(Beginning of DATASET CONTENT)

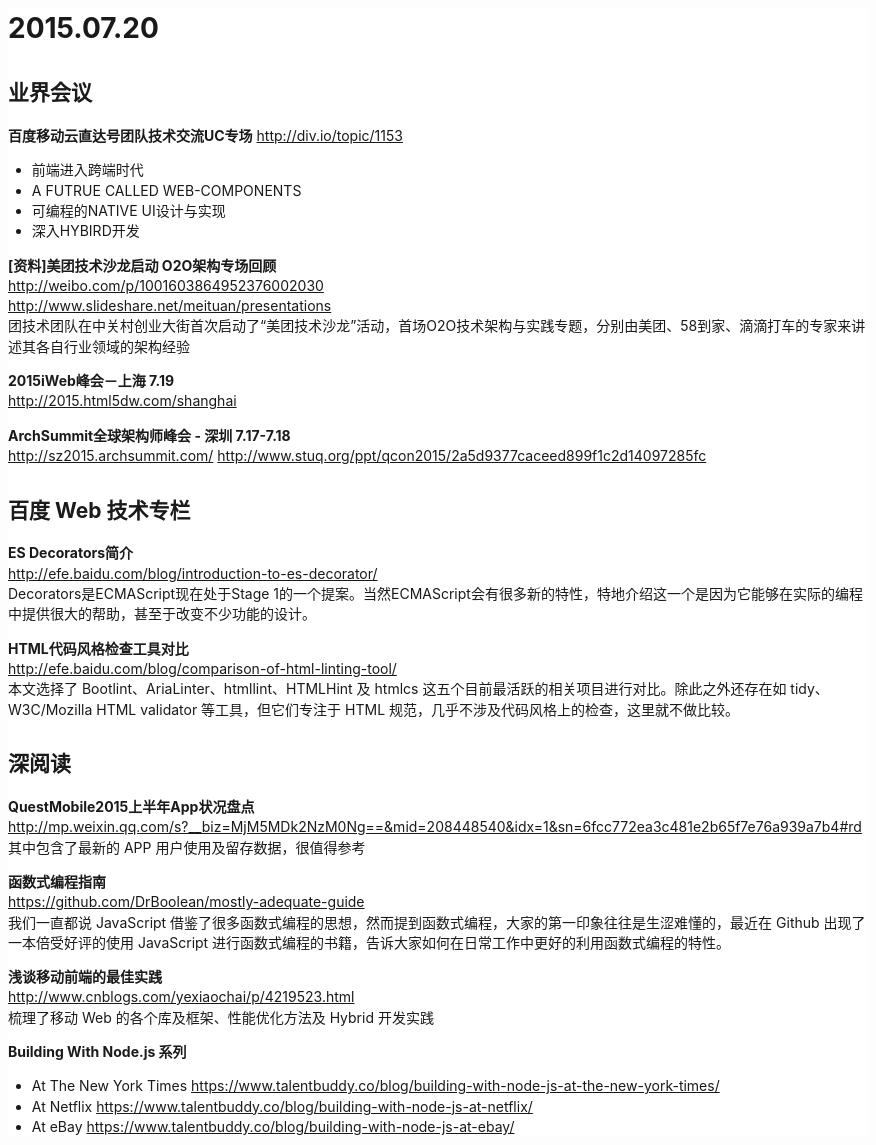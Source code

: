 2015.07.20  
========  

## 业界会议

**百度移动云直达号团队技术交流UC专场**
http://div.io/topic/1153
* 前端进入跨端时代
* A FUTRUE CALLED WEB-COMPONENTS
* 可编程的NATIVE UI设计与实现
* 深入HYBIRD开发

**[资料]美团技术沙龙启动 O2O架构专场回顾**  
http://weibo.com/p/1001603864952376002030  
http://www.slideshare.net/meituan/presentations  
团技术团队在中关村创业大街首次启动了“美团技术沙龙”活动，首场O2O技术架构与实践专题，分别由美团、58到家、滴滴打车的专家来讲述其各自行业领域的架构经验

**2015iWeb峰会－上海 7.19**  
http://2015.html5dw.com/shanghai  

**ArchSummit全球架构师峰会 - 深圳 7.17-7.18**  
http://sz2015.archsummit.com/
http://www.stuq.org/ppt/qcon2015/2a5d9377caceed899f1c2d14097285fc 

## 百度 Web 技术专栏  

**ES Decorators简介**  
http://efe.baidu.com/blog/introduction-to-es-decorator/  
Decorators是ECMAScript现在处于Stage 1的一个提案。当然ECMAScript会有很多新的特性，特地介绍这一个是因为它能够在实际的编程中提供很大的帮助，甚至于改变不少功能的设计。

**HTML代码风格检查工具对比**  
http://efe.baidu.com/blog/comparison-of-html-linting-tool/  
本文选择了 Bootlint、AriaLinter、htmllint、HTMLHint 及 htmlcs 这五个目前最活跃的相关项目进行对比。除此之外还存在如 tidy、W3C/Mozilla HTML validator 等工具，但它们专注于 HTML 规范，几乎不涉及代码风格上的检查，这里就不做比较。

## 深阅读

**QuestMobile2015上半年App状况盘点**  
http://mp.weixin.qq.com/s?__biz=MjM5MDk2NzM0Ng==&mid=208448540&idx=1&sn=6fcc772ea3c481e2b65f7e76a939a7b4#rd  
其中包含了最新的 APP 用户使用及留存数据，很值得参考

**函数式编程指南**  
https://github.com/DrBoolean/mostly-adequate-guide  
我们一直都说 JavaScript 借鉴了很多函数式编程的思想，然而提到函数式编程，大家的第一印象往往是生涩难懂的，最近在 Github 出现了一本倍受好评的使用 JavaScript 进行函数式编程的书籍，告诉大家如何在日常工作中更好的利用函数式编程的特性。

**浅谈移动前端的最佳实践**  
http://www.cnblogs.com/yexiaochai/p/4219523.html  
梳理了移动 Web 的各个库及框架、性能优化方法及 Hybrid 开发实践  

**Building With Node.js 系列**  
* At The New York Times https://www.talentbuddy.co/blog/building-with-node-js-at-the-new-york-times/  
* At Netflix https://www.talentbuddy.co/blog/building-with-node-js-at-netflix/  
* At eBay https://www.talentbuddy.co/blog/building-with-node-js-at-ebay/  
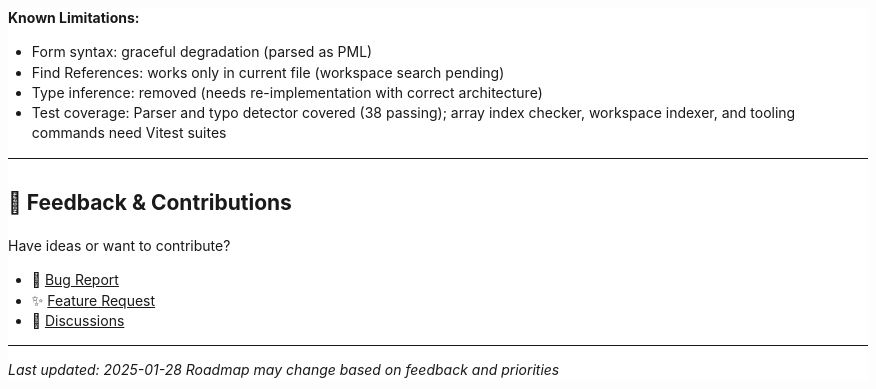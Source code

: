 **Known Limitations:**
- Form syntax: graceful degradation (parsed as PML)
- Find References: works only in current file (workspace search pending)
- Type inference: removed (needs re-implementation with correct architecture)
- Test coverage: Parser and typo detector covered (38 passing); array index checker, workspace indexer, and tooling commands need Vitest suites

---

## 💬 Feedback & Contributions

Have ideas or want to contribute?

- 🐛 [Bug Report](https://github.com/mikhalchankasm/vscode-pml-aveva-e3d/issues)
- ✨ [Feature Request](https://github.com/mikhalchankasm/vscode-pml-aveva-e3d/issues)
- 💬 [Discussions](https://github.com/mikhalchankasm/vscode-pml-aveva-e3d/discussions)

---

*Last updated: 2025-01-28*
*Roadmap may change based on feedback and priorities*
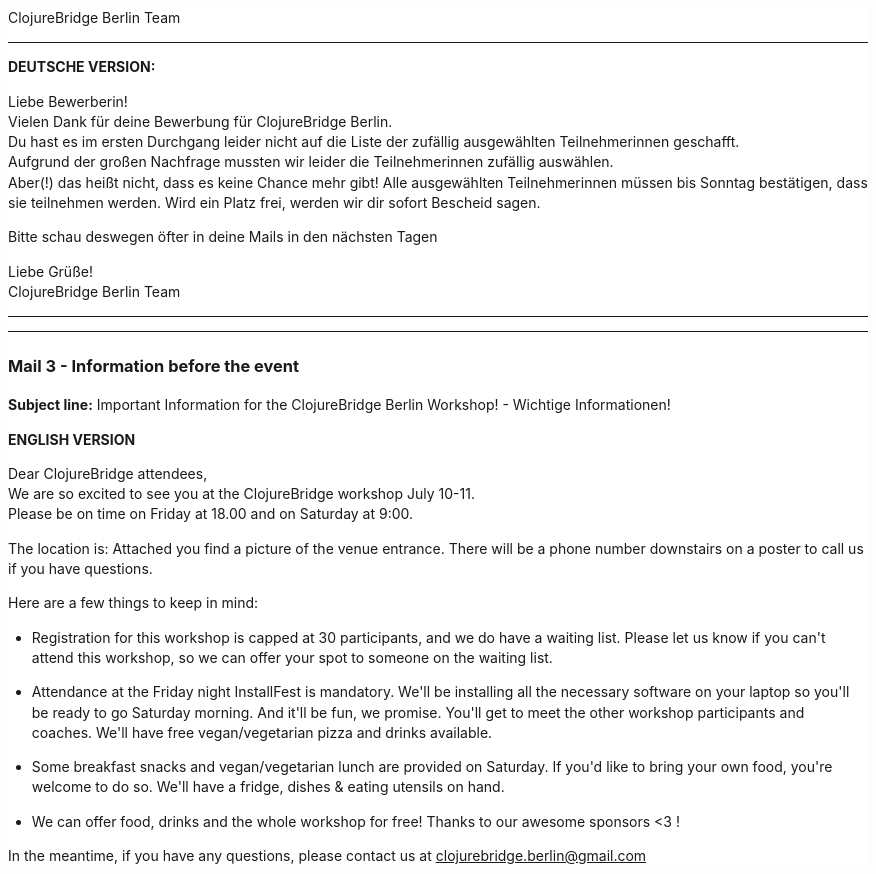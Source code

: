 ClojureBridge Berlin Team

---------------------------------------
**DEUTSCHE VERSION:**  

Liebe Bewerberin!  
Vielen Dank für deine Bewerbung für ClojureBridge Berlin.  
Du hast es im ersten Durchgang leider nicht auf die Liste der zufällig ausgewählten Teilnehmerinnen geschafft.  
Aufgrund der großen Nachfrage mussten wir leider die Teilnehmerinnen zufällig auswählen.  
Aber(!) das heißt nicht, dass es keine Chance mehr gibt! Alle ausgewählten Teilnehmerinnen müssen bis Sonntag bestätigen, dass sie teilnehmen werden.
Wird ein Platz frei, werden wir dir sofort Bescheid sagen.

Bitte schau deswegen öfter in deine Mails in den nächsten Tagen

Liebe Grüße!  
ClojureBridge Berlin Team

---------------------------------------
---------------------------------------

### Mail 3 - Information before the event

**Subject line:** Important Information for the ClojureBridge Berlin Workshop! - Wichtige Informationen!

**ENGLISH VERSION**

Dear ClojureBridge attendees,  
We are so excited to see you at the ClojureBridge workshop July 10-11.  
Please be on time on Friday at 18.00 and on Saturday at 9:00.  

The location is:
<insert venue>
Attached you find a picture of the venue entrance. 
There will be a phone number downstairs on a poster to call us if you have questions. 

Here are a few things to keep in mind:

* Registration for this workshop is capped at 30 participants, and we do have a waiting list.
Please let us know if you can't attend this workshop, so we can offer your spot to someone on the waiting list.

* Attendance at the Friday night InstallFest is mandatory.
We'll be installing all the necessary software on your laptop so you'll be ready to go Saturday morning.
And it'll be fun, we promise. You'll get to meet the other workshop participants and coaches.
We'll have free vegan/vegetarian pizza and drinks available.

* Some breakfast snacks and vegan/vegetarian lunch are provided on Saturday.
If you'd like to bring your own food, you're welcome to do so.
We'll have a fridge, dishes & eating utensils on hand.

* We can offer food, drinks and the whole workshop for free! Thanks to our awesome sponsors <3 !

In the meantime, if you have any questions, please contact us at clojurebridge.berlin@gmail.com

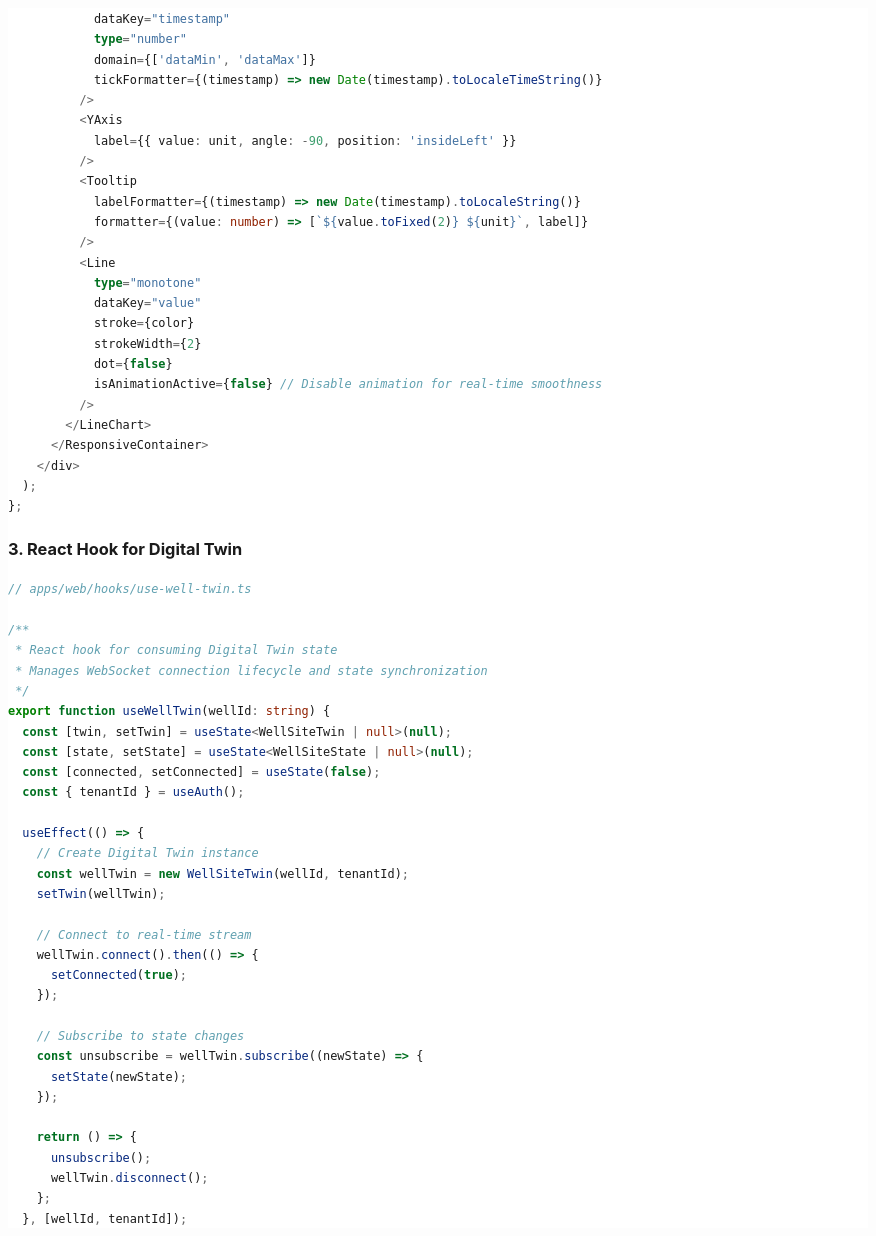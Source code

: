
 ```typescript
            dataKey="timestamp"
            type="number"
            domain={['dataMin', 'dataMax']}
            tickFormatter={(timestamp) => new Date(timestamp).toLocaleTimeString()}
          />
          <YAxis
            label={{ value: unit, angle: -90, position: 'insideLeft' }}
          />
          <Tooltip
            labelFormatter={(timestamp) => new Date(timestamp).toLocaleString()}
            formatter={(value: number) => [`${value.toFixed(2)} ${unit}`, label]}
          />
          <Line
            type="monotone"
            dataKey="value"
            stroke={color}
            strokeWidth={2}
            dot={false}
            isAnimationActive={false} // Disable animation for real-time smoothness
          />
        </LineChart>
      </ResponsiveContainer>
    </div>
  );
};
```

### 3. React Hook for Digital Twin

```typescript
// apps/web/hooks/use-well-twin.ts

/**
 * React hook for consuming Digital Twin state
 * Manages WebSocket connection lifecycle and state synchronization
 */
export function useWellTwin(wellId: string) {
  const [twin, setTwin] = useState<WellSiteTwin | null>(null);
  const [state, setState] = useState<WellSiteState | null>(null);
  const [connected, setConnected] = useState(false);
  const { tenantId } = useAuth();

  useEffect(() => {
    // Create Digital Twin instance
    const wellTwin = new WellSiteTwin(wellId, tenantId);
    setTwin(wellTwin);

    // Connect to real-time stream
    wellTwin.connect().then(() => {
      setConnected(true);
    });

    // Subscribe to state changes
    const unsubscribe = wellTwin.subscribe((newState) => {
      setState(newState);
    });

    return () => {
      unsubscribe();
      wellTwin.disconnect();
    };
  }, [wellId, tenantId]);

```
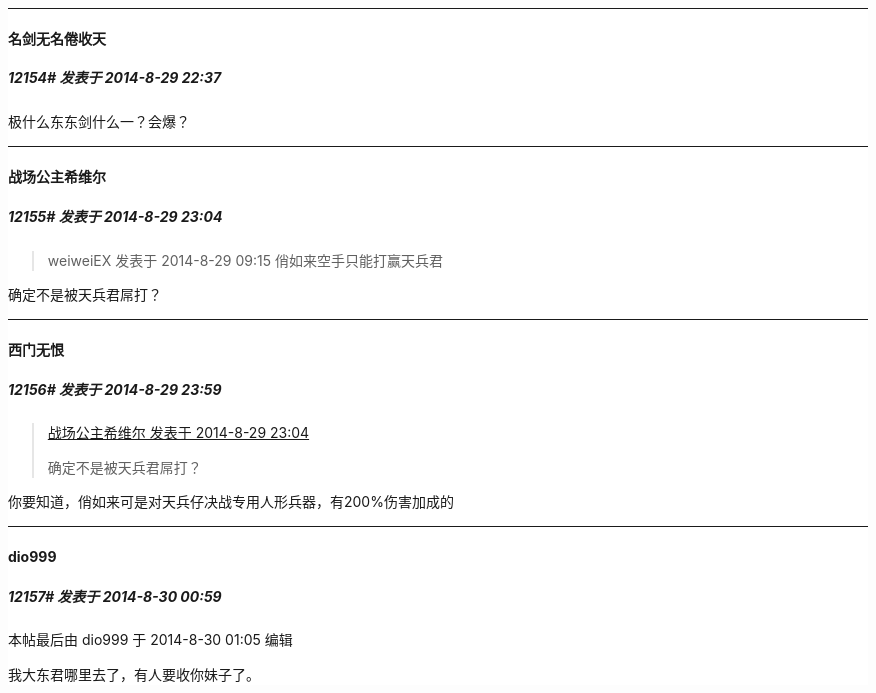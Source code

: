 
-----

####  名剑无名倦收天  
##### 12154#       发表于 2014-8-29 22:37




极什么东东剑什么一？会爆？







-----

####  战场公主希维尔  
##### 12155#       发表于 2014-8-29 23:04



<blockquote>weiweiEX 发表于 2014-8-29 09:15
俏如来空手只能打赢天兵君</blockquote>
确定不是被天兵君屌打？







-----

####  西门无恨  
##### 12156#       发表于 2014-8-29 23:59



<blockquote><a href="httphttps://bbs.saraba1st.com/2b/forum.php?mod=redirect&amp;goto=findpost&amp;pid=26474006&amp;ptid=346283" target="_blank">战场公主希维尔 发表于 2014-8-29 23:04</a>

确定不是被天兵君屌打？</blockquote>
你要知道，俏如来可是对天兵仔决战专用人形兵器，有200%伤害加成的







-----

####  dio999  
##### 12157#       发表于 2014-8-30 00:59



 本帖最后由 dio999 于 2014-8-30 01:05 编辑 

我大东君哪里去了，有人要收你妹子了。

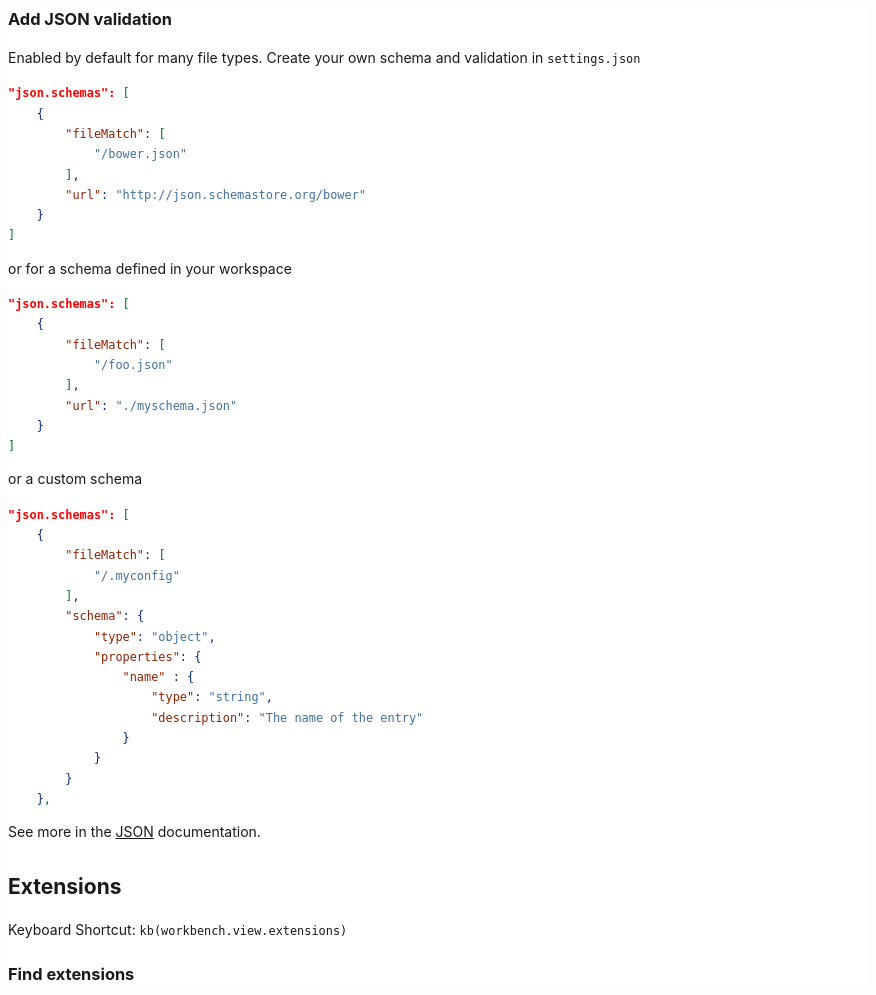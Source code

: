 ### Add JSON validation

Enabled by default for many file types. Create your own schema and validation in `settings.json`

```json
"json.schemas": [
    {
        "fileMatch": [
            "/bower.json"
        ],
        "url": "http://json.schemastore.org/bower"
    }
]
```

or for a schema defined in your workspace

```json
"json.schemas": [
    {
        "fileMatch": [
            "/foo.json"
        ],
        "url": "./myschema.json"
    }
]
```

or a custom schema

```json
"json.schemas": [
    {
        "fileMatch": [
            "/.myconfig"
        ],
        "schema": {
            "type": "object",
            "properties": {
                "name" : {
                    "type": "string",
                    "description": "The name of the entry"
                }
            }
        }
    },
```

See more in the [JSON](/docs/languages/json.md) documentation.

## Extensions

Keyboard Shortcut: `kb(workbench.view.extensions)`

### Find extensions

(End of DATASET CONTENT)

In the listing above, find the line with "本文选择了 Bootlint、AriaLinter、htmllint、HTMLHint 及" and the line with "Vielen Dank für". Copy both of them and every line between, exactly, but not the pictures.

本文选择了 Bootlint、AriaLinter、htmllint、HTMLHint 及 htmlcs 这五个目前最活跃的相关项目进行对比。除此之外还存在如 tidy、W3C/Mozilla HTML validator 等工具，但它们专注于 HTML 规范，几乎不涉及代码风格上的检查，这里就不做比较。

## 深阅读

**QuestMobile2015上半年App状况盘点**  
http://mp.weixin.qq.com/s?__biz=MjM5MDk2NzM0Ng==&mid=208448540&idx=1&sn=6fcc772ea3c481e2b65f7e76a939a7b4#rd  
其中包含了最新的 APP 用户使用及留存数据，很值得参考

**函数式编程指南**  
https://github.com/DrBoolean/mostly-adequate-guide  
我们一直都说 JavaScript 借鉴了很多函数式编程的思想，然而提到函数式编程，大家的第一印象往往是生涩难懂的，最近在 Github 出现了一本倍受好评的使用 JavaScript 进行函数式编程的书籍，告诉大家如何在日常工作中更好的利用函数式编程的特性。

**浅谈移动前端的最佳实践**  
http://www.cnblogs.com/yexiaochai/p/4219523.html  
梳理了移动 Web 的各个库及框架、性能优化方法及 Hybrid 开发实践  

**Building With Node.js 系列**  
* At The New York Times https://www.talentbuddy.co/blog/building-with-node-js-at-the-new-york-times/  
* At Netflix https://www.talentbuddy.co/blog/building-with-node-js-at-netflix/  
* At eBay https://www.talentbuddy.co/blog/building-with-node-js-at-ebay/  
Source code

: **Known Limitations:**
- Form syntax: graceful degradation (parsed as PML)
- Find References: works only in current file (workspace search pending)
- Type inference: removed (needs re-implementation with correct architecture)
- Test coverage: Parser and typo detector covered (38 passing); array index checker, workspace indexer, and tooling commands need Vitest suites

---

## 💬 Feedback & Contributions

Have ideas or want to contribute?

- 🐛 [Bug Report](https://github.com/mikhalchankasm/vscode-pml-aveva-e3d/issues)
- ✨ [Feature Request](https://github.com/mikhalchankasm/vscode-pml-aveva-e3d/issues)
- 💬 [Discussions](https://github.com/mikhalchankasm/vscode-pml-aveva-e3d/discussions)

---

*Last updated: 2025-01-28*
*Roadmap may change based on feedback and priorities*
Source code

: ClojureBridge Berlin Team

---------------------------------------
**DEUTSCHE VERSION:**  

Liebe Bewerberin!  
Vielen Dank für deine Bewerbung für ClojureBridge Berlin.  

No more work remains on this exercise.